THE RAMONES ‘Judy Is A Punk’ (The Ramones LP June 1976)

The Sex Pistols and punk had nothing to do with the hundred or so longhairs hanging around CBGB’s in downtown New York listening to groups like The Ramones who were already in their mid to late twenties. In the dreary satellite towns of the leafy southern shires and industrial northern wastelands, punk required total commitment and unmatched perseverance to a distinctly British cause in order to find your own voice and create your own possibilities. The Ramones had nothing to do with it, but it did start in June 1976. 

In the chaos of the 100 Club, I chose to speed into an uncertain future and ignore the absurdity and misery of the present. I would never be the same again! And Joey, Johnny, Dee Dee and Tommy? I got their debut on import expecting more Rottenesque anarchy only to find a tuneful, ultrafast, garage band setting the template for young punks like me who had no discernible musical ability but were determined to form a group and make their mark anyway they could. 


U-ROY ‘Natty Rebel’ (The Front Line Compilation LP August 1976)

The Front Line was a ridiculously cheap, 69p sampler from Virgins new reggae label with an evocative, fist of defiance cover.
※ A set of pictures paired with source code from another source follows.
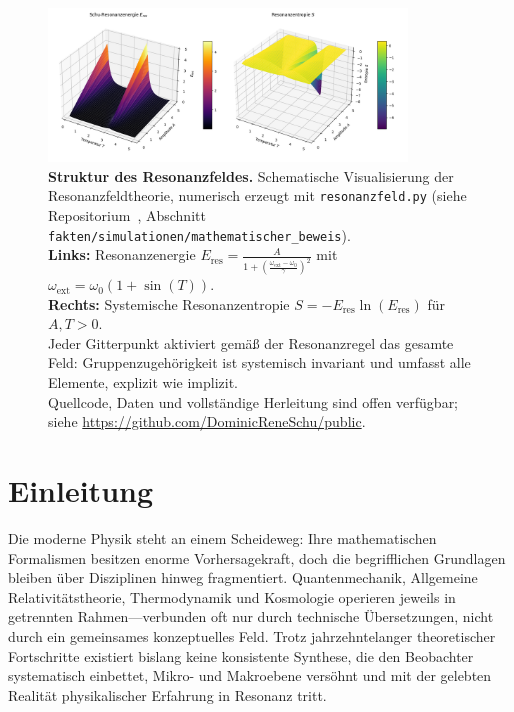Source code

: \documentclass[12pt]{article}
\begin{document}
	\begin{figure}[ht]
		\centering
		\includegraphics[width=0.85\textwidth]{figures/plot.png}
		\caption{
			\textbf{Struktur des Resonanzfeldes.}
			Schematische Visualisierung der Resonanzfeldtheorie, numerisch erzeugt mit \texttt{resonanzfeld.py} (siehe Repositorium~\cite{rftrepo}, Abschnitt \texttt{fakten/simulationen/mathematischer\_beweis}).\\
			\textbf{Links:} Resonanzenergie $E_{\mathrm{res}} = \frac{A}{1 + \left(\frac{\omega_\mathrm{ext} - \omega_0}{\gamma}\right)^2}$ mit $\omega_\mathrm{ext} = \omega_0 (1 + \sin(T))$.\\
			\textbf{Rechts:} Systemische Resonanzentropie $S = -E_{\mathrm{res}}\ln(E_{\mathrm{res}})$ für $A, T > 0$.\\
			Jeder Gitterpunkt aktiviert gemäß der Resonanzregel das gesamte Feld: Gruppenzugehörigkeit ist systemisch invariant und umfasst alle Elemente, explizit wie implizit.\\
			Quellcode, Daten und vollständige Herleitung sind offen verfügbar; siehe \url{https://github.com/DominicReneSchu/public}.
		}
		\label{fig:resonance_field_plot}
	\end{figure}
	
\section{Einleitung}

Die moderne Physik steht an einem Scheideweg: Ihre mathematischen Formalismen besitzen enorme Vorhersagekraft, doch die begrifflichen Grundlagen bleiben über Disziplinen hinweg fragmentiert. Quantenmechanik, Allgemeine Relativitätstheorie, Thermodynamik und Kosmologie operieren jeweils in getrennten Rahmen—verbunden oft nur durch technische Übersetzungen, nicht durch ein gemeinsames konzeptuelles Feld. Trotz jahrzehntelanger theoretischer Fortschritte existiert bislang keine konsistente Synthese, die den Beobachter systematisch einbettet, Mikro- und Makroebene versöhnt und mit der gelebten Realität physikalischer Erfahrung in Resonanz tritt.
\end{document}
As an interested musical tourist in my early teens I had bought The Wailers Catch A Fire and owned a box of prized roots singles, but by the summer of 1976 Bob Marley was not cool. Conversely, U-Roy absolutely was. Tougher than tough, there’s no denying the blood and fire in his remarkable ‘Natty Rebel’ (using The Gladiators uncompro- mising version of Marley’s ‘Soul Rebel’ as its source), The Mighty Diamonds ‘Right Time’, I-Roy’s ‘Don’t Touch I Man Locks’ or The Gladiators ‘Know Yourself Mankind’.


TAPPA ZUKIE ‘MPLA Version’ (Single B Side August 1976)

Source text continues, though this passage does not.